Jeden Tag fährt die Alvier mehrmals von Murg über den Walensee nach Quinten und zurück. Man sieht ihr das Alter von 113 Jahren nicht an, ja sie ist sogar manchmal so flink, dass man am Landungssteg nur noch ihr Heck erblickt.
Vorerst zeigt uns die MS Alvier die kalte Schulter – oder genauer das Heck. Als wir keuchend auf dem kleinen Strässchen um die Ecke biegen, hat sich das Schiff bereits gute fünfzig Meter vom Landungssteg Murg Ost entfernt und strebt eifrig dem Südufer des Walensees zu. Soweit wir sehen können, ist der Schiffsführer allein an Bord.

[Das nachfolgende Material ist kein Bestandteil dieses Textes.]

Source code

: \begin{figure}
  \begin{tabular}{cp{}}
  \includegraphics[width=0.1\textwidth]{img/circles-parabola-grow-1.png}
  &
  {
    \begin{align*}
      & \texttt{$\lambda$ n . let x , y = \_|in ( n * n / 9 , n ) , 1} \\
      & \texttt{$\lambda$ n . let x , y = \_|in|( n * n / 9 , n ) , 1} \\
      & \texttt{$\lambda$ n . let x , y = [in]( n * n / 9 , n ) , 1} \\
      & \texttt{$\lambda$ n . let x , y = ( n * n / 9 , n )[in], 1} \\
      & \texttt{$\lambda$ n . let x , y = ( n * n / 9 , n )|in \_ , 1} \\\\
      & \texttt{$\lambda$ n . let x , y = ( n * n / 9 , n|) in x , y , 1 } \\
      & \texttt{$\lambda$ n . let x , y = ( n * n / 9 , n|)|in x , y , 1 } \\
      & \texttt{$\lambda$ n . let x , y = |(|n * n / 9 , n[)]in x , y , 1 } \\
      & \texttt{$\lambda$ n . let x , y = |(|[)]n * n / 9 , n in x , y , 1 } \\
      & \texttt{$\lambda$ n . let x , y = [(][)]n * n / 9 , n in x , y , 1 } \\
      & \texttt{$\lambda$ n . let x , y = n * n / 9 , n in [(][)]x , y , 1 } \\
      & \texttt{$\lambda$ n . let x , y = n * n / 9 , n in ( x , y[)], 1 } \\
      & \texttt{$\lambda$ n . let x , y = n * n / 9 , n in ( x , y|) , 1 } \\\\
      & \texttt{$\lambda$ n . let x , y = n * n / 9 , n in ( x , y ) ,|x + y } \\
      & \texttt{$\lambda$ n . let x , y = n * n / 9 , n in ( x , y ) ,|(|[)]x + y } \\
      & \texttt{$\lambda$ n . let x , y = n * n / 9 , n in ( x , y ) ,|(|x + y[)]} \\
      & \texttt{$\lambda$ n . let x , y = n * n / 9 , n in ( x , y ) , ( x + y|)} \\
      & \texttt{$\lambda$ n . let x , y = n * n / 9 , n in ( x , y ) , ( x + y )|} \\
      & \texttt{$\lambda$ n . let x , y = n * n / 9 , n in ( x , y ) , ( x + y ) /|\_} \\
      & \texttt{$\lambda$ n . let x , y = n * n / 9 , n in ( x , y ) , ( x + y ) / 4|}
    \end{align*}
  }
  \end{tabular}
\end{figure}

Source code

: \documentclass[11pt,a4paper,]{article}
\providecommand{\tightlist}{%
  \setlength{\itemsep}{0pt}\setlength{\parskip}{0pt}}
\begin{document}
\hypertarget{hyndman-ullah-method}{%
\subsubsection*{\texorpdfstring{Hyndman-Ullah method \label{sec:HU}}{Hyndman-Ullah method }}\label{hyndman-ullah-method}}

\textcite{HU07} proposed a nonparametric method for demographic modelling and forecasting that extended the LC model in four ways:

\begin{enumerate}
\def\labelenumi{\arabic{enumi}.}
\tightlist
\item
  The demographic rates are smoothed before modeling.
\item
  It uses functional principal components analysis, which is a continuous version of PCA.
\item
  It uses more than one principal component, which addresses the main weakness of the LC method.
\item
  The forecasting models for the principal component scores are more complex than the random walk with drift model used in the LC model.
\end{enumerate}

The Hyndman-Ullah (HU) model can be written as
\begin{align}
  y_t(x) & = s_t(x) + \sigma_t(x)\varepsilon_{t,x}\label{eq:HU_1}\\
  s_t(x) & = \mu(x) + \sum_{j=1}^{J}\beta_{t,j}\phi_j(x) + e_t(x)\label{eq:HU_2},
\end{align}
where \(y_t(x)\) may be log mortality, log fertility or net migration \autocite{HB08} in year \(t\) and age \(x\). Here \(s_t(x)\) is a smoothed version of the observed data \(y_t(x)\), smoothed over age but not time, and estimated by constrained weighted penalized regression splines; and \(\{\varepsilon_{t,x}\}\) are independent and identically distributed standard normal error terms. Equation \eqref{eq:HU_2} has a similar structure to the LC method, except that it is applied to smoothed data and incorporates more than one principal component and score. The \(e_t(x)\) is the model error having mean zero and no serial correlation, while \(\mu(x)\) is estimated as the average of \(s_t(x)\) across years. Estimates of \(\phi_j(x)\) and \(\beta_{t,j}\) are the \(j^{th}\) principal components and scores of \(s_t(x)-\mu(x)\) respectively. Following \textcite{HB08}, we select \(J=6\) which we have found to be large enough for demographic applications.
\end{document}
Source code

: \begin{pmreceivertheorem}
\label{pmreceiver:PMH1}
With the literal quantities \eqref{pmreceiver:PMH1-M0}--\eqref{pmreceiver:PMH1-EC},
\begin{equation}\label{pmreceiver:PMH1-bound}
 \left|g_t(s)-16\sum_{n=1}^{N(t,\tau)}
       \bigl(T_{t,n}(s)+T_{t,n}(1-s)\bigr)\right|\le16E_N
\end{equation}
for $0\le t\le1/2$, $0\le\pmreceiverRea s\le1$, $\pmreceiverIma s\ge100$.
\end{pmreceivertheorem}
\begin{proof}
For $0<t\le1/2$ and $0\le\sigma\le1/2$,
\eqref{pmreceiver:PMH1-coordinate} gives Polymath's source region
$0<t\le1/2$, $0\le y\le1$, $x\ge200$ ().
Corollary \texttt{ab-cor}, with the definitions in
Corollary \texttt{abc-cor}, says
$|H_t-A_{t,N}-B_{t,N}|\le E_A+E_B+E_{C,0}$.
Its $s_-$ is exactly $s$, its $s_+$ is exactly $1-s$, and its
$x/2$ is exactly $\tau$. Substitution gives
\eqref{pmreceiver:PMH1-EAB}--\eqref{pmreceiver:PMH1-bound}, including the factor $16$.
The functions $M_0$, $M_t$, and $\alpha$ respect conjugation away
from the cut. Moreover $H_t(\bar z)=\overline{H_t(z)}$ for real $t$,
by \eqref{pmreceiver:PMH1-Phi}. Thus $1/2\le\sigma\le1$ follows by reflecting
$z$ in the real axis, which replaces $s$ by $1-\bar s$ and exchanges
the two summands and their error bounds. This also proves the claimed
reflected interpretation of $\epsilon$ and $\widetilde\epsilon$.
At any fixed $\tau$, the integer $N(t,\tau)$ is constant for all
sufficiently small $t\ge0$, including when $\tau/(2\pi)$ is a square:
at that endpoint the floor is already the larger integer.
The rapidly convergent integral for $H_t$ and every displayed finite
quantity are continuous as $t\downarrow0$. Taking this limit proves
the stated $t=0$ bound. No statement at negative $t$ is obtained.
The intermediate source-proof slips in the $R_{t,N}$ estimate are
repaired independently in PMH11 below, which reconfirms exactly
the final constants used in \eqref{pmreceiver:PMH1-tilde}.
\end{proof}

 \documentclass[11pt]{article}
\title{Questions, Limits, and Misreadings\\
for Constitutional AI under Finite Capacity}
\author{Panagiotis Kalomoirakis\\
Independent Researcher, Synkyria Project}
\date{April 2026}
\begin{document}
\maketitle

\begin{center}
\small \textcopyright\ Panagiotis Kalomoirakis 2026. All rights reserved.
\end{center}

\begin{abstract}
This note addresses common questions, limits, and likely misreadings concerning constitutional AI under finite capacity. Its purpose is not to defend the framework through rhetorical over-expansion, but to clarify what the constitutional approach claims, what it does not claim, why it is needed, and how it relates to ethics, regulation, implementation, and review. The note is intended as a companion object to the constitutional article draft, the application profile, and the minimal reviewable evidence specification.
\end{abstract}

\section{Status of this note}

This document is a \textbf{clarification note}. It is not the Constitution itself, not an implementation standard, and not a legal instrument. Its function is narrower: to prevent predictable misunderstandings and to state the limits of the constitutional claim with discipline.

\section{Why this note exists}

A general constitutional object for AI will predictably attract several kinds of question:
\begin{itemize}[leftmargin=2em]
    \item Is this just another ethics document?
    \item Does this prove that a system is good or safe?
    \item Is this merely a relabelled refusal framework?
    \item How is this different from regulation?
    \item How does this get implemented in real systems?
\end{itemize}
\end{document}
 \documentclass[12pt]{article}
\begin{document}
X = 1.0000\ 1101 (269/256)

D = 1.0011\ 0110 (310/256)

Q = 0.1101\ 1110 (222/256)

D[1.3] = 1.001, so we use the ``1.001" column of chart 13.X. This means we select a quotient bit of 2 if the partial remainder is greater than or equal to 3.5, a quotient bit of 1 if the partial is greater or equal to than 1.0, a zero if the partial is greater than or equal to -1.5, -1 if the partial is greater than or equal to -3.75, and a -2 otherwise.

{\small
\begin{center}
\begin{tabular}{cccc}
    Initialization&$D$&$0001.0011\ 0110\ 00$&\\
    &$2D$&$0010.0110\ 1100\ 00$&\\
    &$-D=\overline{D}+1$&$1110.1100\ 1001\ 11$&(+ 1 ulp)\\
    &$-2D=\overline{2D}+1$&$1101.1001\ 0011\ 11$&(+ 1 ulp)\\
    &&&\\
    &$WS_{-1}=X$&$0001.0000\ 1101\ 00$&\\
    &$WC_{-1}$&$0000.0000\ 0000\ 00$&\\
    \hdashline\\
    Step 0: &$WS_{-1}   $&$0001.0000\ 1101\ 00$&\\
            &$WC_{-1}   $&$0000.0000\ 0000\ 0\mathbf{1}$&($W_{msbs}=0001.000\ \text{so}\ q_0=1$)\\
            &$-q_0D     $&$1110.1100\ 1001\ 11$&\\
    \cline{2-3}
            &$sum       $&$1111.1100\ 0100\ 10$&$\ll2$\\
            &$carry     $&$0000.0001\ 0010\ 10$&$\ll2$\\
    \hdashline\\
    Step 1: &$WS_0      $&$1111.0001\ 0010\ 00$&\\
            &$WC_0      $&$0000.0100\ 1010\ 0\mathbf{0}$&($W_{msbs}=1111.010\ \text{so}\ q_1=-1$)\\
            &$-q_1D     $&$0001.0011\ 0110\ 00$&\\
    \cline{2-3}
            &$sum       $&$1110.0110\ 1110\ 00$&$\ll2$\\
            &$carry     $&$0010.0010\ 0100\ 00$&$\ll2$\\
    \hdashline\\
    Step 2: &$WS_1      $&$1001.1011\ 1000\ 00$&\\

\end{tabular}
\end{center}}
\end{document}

Die S4 von Ziegelbrücke hatte drei Minuten Verspätung. Wäre sie pünktlich gewesen, hätten uns sechs Minuten für den Weg zur Verfügung gestanden. Jetzt sind es noch drei. Wir schaffen die Strecke in vier Minuten, eine Minute zu viel. Und natürlich regnet es in Strömen. Unter dem Vordach des nahen Zeltplatzkiosks finden wir ein wenig Schutz vor der Nässe, trinken einen warmen Tee und warten. Die Alvier fährt im Stundentakt.
Wieso ärgere ich mich überhaupt? – Am jenseitigen Ufer, in Quinten im «Tremondi Boutique BNB», wie sich die Gaststätte stolz nennt, werden ein geräumiges Zimmer und das exquisite Essen auch eine Stunde länger auf uns warten. – Vielleicht ist es wegen dem Leserbrief, den ich zuhause ausgedruckt habe und jetzt in meiner Hosentasche spüre, geschrieben am 18. Juli 2021 von Sibylla Jaeger nach ihrer Lektüre meines Berichtes über eine Wanderung um den südlichen Teil des Greifensees, in dem ich die Fahrt mit dem Motorschiff «Heimat» von Maur nach Niederuster geschildert hatte.
Der Cousin der «Heimat» – oder eher die Cousine – würde sie interessieren, schrieb mir damals Frau Jaeger, nämlich die «Alvier», welche Quintens Kinder zur Schule nach Murg bringt. Der Walensee sei sowieso ein schöner See, ob ich nicht einmal darüber etwas schreiben könnte.
Frau Jaeger musste fast ein Jahr warten – und ich eine Stunde! Dennoch: Ich komme mir wie ein von seiner Mutter verlassenes Kind vor, als ich die «Alvier» im Regen verschwinden sehe, oder wie ein enttäuschter Liebhaber, der seit Monaten darauf gewartet hat, seine Angebetete endlich von Angesicht zu Angesicht zu sehen ...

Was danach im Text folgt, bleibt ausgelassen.